Comment ne pas être séduite par un progrès qui m'apparaissait indiscutable, et indiscuté ? Comment ne pas être fière d'accéder à une profession médicale au titre valorisant et dont mes parents eux aussi étaient fiers ? Le développement du sens critique ne faisait pas partie de nos enseignements et il était impensable que je remette en question la moindre chose qui nous était enseignée à l'école de sages-femmes ! Je filais droit sur le rail qu'on m'avait tracé et qui était la vision médicale de cette époque... Je continuais mes études avec cette conviction de la science « toute puissante », porteuse d'une vérité absolue parce que statistiquement démontrée.
Les trois années de formation de sage-femme ont fait de moi une bonne élève, même si je subissais une discipline humiliante, plus efficace à nous rendre serviles qu'à nous préparer à prendre des responsabilités. Ce furent des années difficiles. Mon père est décédé trois mois après le début de la première année, j'ai dû travailler pour payer mes études... L'ensemble de ces conditions me laissait peu de place pour me poser d'autres questions !
En dehors de mes stages et des cours, je travaillais souvent la nuit dans une clinique privée. J'y ai découvert des pratiques nettement moins éthiques que celles qui m'étaient enseignées ! Cette vision du monde eut l'intérêt de secouer mes croyances et détermina mon refus de travailler dans le privé, renforçant l'idéalisation que j'avais du service public. C'est là que j'ai découvert le pouvoir de manipulation exercé sur les femmes. L'art de leur faire accepter ce qui « arrangeait » l'obstétricien en invoquant une nécessaire intervention de sauvetage d'un enfant qui allait bien ! J'ai découvert ce monde avec stupéfaction. J'étais choquée d'entendre la sage-femme de cette clinique critiquer ces pratiques sans les dénoncer, et exécuter des ordres avec lesquels elle disait être en plein désaccord ! Mes enseignantes interrogées sur ce point avaient bredouillé que la pratique du médecin relevait de son conseil de l'ordre et que la sage-femme, étant son employée, ne pouvait guère faire autre chose que de changer d'employeur...

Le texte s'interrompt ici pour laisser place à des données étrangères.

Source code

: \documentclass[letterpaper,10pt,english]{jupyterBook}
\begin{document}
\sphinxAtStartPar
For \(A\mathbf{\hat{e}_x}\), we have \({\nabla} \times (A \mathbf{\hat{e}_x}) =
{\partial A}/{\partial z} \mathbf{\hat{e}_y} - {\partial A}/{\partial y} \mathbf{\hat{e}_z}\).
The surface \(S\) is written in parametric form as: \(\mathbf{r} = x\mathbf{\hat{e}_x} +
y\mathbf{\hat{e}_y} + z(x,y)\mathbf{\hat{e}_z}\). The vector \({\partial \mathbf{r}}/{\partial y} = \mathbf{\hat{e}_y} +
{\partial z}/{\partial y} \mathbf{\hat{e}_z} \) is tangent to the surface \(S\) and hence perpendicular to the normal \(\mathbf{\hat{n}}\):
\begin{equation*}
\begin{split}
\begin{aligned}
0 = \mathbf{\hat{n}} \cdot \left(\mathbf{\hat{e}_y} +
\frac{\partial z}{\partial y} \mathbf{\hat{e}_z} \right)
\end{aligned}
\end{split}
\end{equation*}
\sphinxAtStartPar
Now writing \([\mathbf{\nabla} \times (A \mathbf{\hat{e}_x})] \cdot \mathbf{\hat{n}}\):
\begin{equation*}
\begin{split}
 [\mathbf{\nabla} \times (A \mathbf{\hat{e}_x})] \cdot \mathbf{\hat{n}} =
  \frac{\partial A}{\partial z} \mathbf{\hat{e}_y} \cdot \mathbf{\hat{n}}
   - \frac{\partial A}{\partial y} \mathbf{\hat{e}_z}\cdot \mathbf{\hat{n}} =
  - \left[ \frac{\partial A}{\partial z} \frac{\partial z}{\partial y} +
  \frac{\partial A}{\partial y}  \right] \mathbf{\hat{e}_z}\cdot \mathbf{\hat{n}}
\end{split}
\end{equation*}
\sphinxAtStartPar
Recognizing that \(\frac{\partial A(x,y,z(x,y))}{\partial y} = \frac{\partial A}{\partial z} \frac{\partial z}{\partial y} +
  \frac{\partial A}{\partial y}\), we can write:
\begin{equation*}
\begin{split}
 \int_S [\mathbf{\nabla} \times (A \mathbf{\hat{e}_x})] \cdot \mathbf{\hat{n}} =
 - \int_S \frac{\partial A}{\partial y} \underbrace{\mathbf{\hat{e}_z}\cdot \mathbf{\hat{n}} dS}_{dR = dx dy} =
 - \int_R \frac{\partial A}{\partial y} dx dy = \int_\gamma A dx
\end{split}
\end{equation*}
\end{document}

Je suis sortie de l'école de sages-femmes en 1968 et j'ai travaillé quatre ans, notamment à Saint-Denis. Nous étions douze sages-femmes et nous assurions 2500 accouchements... l'usine à bébés de l'époque ! J'enchaînais les naissances les unes après les autres, je savais parfaitement « diriger » un accouchement et je me préoccupais souvent plus d'en finir rapidement pour m'amuser avec mes collègues ou mes copains à l'internat ! C'est là que j'ai appris à jouer au tarot, à la belotte... Je n'étais pas la sage-femme tricoteuse à côté de la parturiente ! On écoutait les monitorings depuis la salle de garde en branchant l'interphone afin de surveiller à l'oreille lorsque les femmes commençaient à pousser, et on les rejoignait à temps pour l'expulsion... On allait environ une fois par heure les examiner pour vérifier que leur travail avançait. Pour le reste, elles se débrouillaient. À Saint-Denis, c'était la pleine époque de l'accouchement sans douleur. Les femmes étaient préparées par la technique rapportée de l'Union Soviétique par le docteur Lamaze, et leurs maris à côté d'elles respiraient en même temps comme un petit chien, pour les accompagner..., elles n'avaient pas besoin de nous ! Ou bien, il s'agissait de femmes immigrées avec lesquelles il y avait peu de communication et qui faisaient ce qu'elles voulaient, comme elles le voulaient...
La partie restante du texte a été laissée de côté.